══ MATERIAL FOR THE TASK

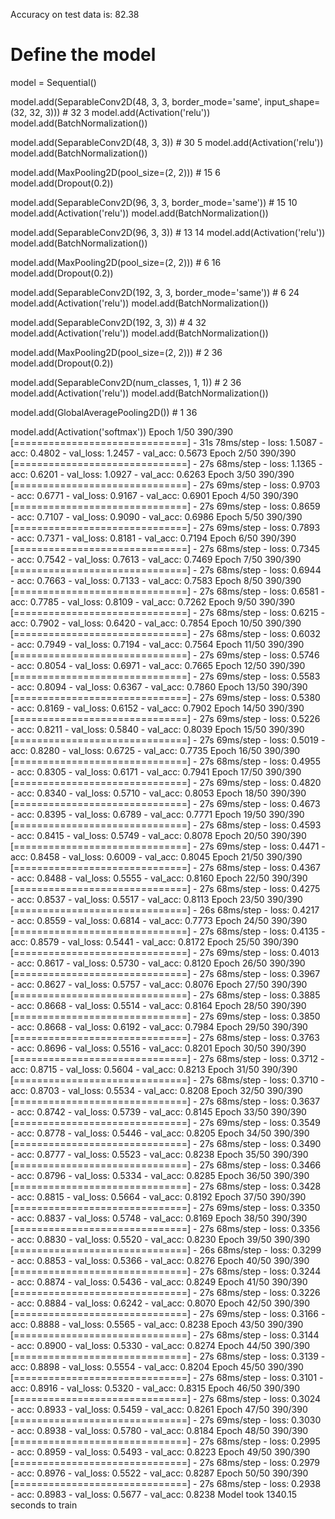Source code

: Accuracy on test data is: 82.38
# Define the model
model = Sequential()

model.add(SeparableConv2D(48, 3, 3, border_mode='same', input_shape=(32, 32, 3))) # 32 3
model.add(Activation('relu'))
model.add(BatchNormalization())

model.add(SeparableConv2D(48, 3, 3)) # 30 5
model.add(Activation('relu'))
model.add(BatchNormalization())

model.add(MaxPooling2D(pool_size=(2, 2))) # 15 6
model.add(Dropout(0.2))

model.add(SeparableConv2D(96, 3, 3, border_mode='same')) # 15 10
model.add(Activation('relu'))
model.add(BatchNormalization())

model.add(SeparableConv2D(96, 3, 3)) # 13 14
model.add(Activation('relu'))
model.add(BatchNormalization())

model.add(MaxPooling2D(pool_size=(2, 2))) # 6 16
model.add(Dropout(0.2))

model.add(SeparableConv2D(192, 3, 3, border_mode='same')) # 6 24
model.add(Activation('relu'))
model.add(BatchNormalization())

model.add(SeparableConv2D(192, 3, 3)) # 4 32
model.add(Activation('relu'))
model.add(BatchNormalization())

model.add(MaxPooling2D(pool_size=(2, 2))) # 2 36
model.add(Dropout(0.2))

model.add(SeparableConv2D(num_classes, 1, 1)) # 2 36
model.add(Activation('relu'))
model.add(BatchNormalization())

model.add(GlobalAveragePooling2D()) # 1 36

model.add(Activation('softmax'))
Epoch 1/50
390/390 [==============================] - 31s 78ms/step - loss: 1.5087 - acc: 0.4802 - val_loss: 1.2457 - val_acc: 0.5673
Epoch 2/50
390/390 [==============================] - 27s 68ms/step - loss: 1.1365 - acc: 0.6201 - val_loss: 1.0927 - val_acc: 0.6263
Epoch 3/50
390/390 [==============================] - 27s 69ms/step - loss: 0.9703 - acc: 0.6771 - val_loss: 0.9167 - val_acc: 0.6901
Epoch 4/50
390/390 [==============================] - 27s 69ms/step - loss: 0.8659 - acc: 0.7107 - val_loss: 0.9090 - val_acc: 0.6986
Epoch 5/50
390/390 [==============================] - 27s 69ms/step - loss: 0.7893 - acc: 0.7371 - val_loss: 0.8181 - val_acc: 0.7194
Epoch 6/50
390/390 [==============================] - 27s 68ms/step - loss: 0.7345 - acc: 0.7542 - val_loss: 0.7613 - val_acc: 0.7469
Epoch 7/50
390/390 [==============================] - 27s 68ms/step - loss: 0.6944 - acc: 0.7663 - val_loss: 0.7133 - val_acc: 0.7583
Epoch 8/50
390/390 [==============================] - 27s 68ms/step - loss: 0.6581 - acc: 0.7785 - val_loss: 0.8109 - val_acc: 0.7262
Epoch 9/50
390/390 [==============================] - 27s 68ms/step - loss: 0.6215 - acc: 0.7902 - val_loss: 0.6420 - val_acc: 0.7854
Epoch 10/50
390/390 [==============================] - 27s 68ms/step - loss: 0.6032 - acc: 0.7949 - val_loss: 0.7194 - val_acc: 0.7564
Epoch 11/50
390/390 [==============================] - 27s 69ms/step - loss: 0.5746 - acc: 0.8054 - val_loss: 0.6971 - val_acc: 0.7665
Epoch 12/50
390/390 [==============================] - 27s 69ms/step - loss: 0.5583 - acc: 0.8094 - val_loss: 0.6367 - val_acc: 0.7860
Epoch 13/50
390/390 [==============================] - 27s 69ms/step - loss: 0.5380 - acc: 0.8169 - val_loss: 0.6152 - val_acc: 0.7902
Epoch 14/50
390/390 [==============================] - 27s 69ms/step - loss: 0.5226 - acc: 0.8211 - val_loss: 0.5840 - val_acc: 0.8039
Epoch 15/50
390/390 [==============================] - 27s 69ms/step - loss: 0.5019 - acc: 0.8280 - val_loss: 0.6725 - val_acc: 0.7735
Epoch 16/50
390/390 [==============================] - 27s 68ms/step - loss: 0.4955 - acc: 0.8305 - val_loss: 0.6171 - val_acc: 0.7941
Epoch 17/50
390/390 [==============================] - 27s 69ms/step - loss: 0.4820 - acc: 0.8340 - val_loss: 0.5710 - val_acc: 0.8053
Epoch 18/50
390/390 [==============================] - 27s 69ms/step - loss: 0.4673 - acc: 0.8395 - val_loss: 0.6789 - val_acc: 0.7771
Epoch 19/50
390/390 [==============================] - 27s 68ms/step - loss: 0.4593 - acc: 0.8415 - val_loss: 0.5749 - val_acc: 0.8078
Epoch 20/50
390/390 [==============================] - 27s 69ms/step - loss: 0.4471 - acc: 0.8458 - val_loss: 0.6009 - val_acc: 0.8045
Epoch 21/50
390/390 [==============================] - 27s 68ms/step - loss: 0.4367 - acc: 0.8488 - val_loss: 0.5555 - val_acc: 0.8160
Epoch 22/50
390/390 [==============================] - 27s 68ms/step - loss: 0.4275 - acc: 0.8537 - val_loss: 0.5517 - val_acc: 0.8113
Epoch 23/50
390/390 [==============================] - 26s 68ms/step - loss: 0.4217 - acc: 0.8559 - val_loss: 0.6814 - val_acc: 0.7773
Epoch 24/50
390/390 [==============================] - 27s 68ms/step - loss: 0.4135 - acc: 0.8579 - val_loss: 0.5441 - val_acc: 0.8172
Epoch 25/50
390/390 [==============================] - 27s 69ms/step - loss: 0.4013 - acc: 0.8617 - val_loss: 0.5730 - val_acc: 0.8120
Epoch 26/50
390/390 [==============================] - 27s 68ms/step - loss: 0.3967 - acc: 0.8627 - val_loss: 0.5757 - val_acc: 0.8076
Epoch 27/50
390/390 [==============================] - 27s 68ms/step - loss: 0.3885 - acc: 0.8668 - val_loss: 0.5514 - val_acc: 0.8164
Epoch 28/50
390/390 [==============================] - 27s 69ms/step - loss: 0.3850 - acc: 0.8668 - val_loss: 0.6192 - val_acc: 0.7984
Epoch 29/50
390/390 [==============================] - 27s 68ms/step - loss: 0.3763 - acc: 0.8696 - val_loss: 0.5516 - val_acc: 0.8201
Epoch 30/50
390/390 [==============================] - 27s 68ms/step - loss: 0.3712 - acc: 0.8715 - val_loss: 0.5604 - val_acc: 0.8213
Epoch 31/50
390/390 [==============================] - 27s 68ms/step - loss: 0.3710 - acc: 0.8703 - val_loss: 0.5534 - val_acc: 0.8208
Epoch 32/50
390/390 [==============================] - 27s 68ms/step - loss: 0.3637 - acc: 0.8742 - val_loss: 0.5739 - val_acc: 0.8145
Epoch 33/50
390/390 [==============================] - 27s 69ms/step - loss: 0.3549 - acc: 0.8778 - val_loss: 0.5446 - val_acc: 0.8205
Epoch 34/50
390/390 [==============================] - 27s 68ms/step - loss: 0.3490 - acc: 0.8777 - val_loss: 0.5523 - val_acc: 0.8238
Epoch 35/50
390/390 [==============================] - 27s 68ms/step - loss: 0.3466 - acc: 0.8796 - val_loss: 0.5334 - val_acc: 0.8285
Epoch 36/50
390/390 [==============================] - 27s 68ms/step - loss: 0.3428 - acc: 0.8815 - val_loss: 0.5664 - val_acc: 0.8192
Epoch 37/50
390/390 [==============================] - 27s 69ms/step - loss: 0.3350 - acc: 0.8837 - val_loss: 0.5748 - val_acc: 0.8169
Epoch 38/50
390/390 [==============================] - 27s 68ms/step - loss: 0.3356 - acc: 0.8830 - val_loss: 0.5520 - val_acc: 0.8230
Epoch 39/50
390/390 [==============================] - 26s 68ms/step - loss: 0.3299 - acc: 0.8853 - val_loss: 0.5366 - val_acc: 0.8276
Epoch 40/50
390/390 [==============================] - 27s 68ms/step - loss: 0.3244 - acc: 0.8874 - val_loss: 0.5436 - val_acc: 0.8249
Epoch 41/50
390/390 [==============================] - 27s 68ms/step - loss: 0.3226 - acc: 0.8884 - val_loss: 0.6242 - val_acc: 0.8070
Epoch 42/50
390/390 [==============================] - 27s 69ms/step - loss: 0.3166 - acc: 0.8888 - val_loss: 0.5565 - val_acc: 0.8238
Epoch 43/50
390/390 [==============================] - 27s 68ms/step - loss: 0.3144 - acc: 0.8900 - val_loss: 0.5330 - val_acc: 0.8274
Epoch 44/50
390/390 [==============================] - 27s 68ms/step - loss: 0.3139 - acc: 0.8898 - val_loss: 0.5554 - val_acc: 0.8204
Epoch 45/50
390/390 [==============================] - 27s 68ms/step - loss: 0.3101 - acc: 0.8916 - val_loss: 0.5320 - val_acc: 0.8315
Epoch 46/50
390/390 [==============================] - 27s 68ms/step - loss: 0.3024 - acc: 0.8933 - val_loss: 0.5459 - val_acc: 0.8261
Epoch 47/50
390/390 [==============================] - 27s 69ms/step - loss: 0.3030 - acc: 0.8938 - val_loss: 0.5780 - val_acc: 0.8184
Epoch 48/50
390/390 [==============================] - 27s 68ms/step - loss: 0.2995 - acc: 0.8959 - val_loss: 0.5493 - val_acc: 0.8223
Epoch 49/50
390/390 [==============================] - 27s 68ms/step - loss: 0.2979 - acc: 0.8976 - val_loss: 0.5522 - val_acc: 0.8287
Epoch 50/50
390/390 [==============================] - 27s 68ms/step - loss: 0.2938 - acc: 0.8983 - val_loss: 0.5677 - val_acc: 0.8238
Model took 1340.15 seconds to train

════
══ MATERIAL FOR THE TASK

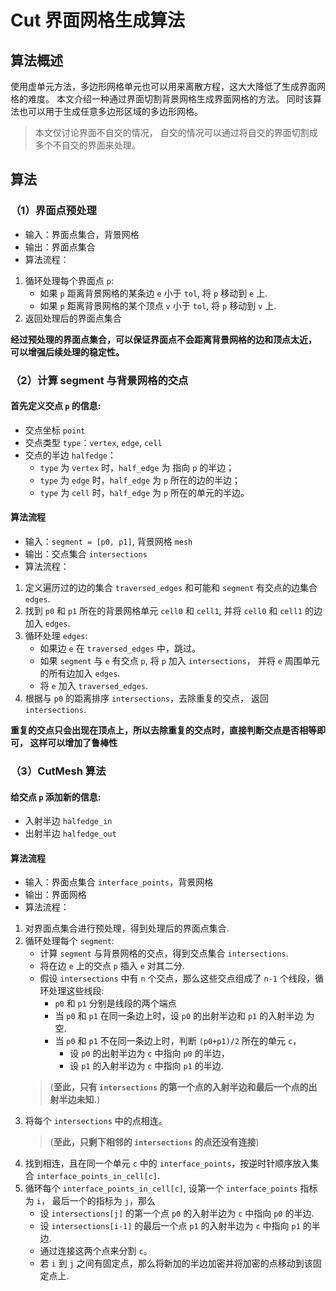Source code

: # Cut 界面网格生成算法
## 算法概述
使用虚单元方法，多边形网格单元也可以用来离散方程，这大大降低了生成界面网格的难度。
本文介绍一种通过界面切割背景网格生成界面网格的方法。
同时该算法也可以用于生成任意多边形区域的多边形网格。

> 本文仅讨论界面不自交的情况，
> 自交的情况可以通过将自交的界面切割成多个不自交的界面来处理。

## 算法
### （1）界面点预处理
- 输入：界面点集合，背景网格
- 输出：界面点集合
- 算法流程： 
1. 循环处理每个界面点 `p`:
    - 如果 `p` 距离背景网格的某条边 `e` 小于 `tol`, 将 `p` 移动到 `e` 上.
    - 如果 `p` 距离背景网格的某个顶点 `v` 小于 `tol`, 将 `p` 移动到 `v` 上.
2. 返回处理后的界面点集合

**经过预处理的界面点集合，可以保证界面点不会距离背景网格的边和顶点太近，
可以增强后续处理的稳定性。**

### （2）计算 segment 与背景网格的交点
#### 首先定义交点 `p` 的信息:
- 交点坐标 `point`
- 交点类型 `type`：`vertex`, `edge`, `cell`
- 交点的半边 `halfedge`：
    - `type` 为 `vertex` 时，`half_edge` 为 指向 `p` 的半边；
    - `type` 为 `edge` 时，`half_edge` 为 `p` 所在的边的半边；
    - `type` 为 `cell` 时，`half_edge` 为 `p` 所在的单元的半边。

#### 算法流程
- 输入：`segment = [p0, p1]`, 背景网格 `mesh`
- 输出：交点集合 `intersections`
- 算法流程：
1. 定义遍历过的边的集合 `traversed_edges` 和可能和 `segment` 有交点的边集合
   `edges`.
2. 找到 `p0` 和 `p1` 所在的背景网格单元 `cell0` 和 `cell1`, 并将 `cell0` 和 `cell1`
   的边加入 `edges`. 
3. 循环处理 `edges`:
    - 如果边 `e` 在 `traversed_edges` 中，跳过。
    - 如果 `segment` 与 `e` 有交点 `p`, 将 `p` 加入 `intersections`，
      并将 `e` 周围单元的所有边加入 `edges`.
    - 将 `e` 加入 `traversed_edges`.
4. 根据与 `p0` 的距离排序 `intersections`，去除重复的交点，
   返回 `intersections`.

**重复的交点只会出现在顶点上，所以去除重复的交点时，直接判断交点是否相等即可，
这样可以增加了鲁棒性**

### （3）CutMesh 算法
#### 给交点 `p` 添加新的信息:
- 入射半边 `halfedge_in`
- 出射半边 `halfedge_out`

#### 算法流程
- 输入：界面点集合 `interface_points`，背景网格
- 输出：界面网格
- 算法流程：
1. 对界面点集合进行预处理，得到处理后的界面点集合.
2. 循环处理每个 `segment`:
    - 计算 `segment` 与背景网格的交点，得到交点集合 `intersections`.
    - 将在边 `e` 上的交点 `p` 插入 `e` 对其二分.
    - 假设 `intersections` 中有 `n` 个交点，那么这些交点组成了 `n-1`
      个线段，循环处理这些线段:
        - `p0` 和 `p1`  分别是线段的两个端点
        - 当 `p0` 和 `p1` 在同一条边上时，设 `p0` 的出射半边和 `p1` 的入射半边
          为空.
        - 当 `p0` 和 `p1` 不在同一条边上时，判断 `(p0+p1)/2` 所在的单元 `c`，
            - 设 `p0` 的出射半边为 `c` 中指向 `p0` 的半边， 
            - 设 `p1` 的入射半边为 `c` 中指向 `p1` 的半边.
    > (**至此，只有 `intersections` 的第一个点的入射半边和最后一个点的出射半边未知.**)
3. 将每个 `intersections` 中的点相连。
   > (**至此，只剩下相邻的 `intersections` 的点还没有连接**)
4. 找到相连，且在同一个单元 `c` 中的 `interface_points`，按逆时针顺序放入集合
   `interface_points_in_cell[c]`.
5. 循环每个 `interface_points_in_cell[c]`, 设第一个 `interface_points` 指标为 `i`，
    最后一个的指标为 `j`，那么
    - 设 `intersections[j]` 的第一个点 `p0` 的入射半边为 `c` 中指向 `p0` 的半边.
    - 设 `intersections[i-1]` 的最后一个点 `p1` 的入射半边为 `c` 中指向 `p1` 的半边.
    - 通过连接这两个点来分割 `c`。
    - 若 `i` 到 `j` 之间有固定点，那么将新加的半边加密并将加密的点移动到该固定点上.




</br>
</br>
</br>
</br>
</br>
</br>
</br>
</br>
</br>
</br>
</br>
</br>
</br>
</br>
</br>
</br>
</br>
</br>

════

• WHAT THIS TASK INVOLVES: Once the line with "Epoch 27/50" is found in the records above, print exactly that line and every line after it through the line with "Epoch 35/50".

• RESULT OF THIS TASK:
Epoch 27/50
390/390 [==============================] - 27s 68ms/step - loss: 0.3885 - acc: 0.8668 - val_loss: 0.5514 - val_acc: 0.8164
Epoch 28/50
390/390 [==============================] - 27s 69ms/step - loss: 0.3850 - acc: 0.8668 - val_loss: 0.6192 - val_acc: 0.7984
Epoch 29/50
390/390 [==============================] - 27s 68ms/step - loss: 0.3763 - acc: 0.8696 - val_loss: 0.5516 - val_acc: 0.8201
Epoch 30/50
390/390 [==============================] - 27s 68ms/step - loss: 0.3712 - acc: 0.8715 - val_loss: 0.5604 - val_acc: 0.8213
Epoch 31/50
390/390 [==============================] - 27s 68ms/step - loss: 0.3710 - acc: 0.8703 - val_loss: 0.5534 - val_acc: 0.8208
Epoch 32/50
390/390 [==============================] - 27s 68ms/step - loss: 0.3637 - acc: 0.8742 - val_loss: 0.5739 - val_acc: 0.8145
Epoch 33/50
390/390 [==============================] - 27s 69ms/step - loss: 0.3549 - acc: 0.8778 - val_loss: 0.5446 - val_acc: 0.8205
Epoch 34/50
390/390 [==============================] - 27s 68ms/step - loss: 0.3490 - acc: 0.8777 - val_loss: 0.5523 - val_acc: 0.8238
Epoch 35/50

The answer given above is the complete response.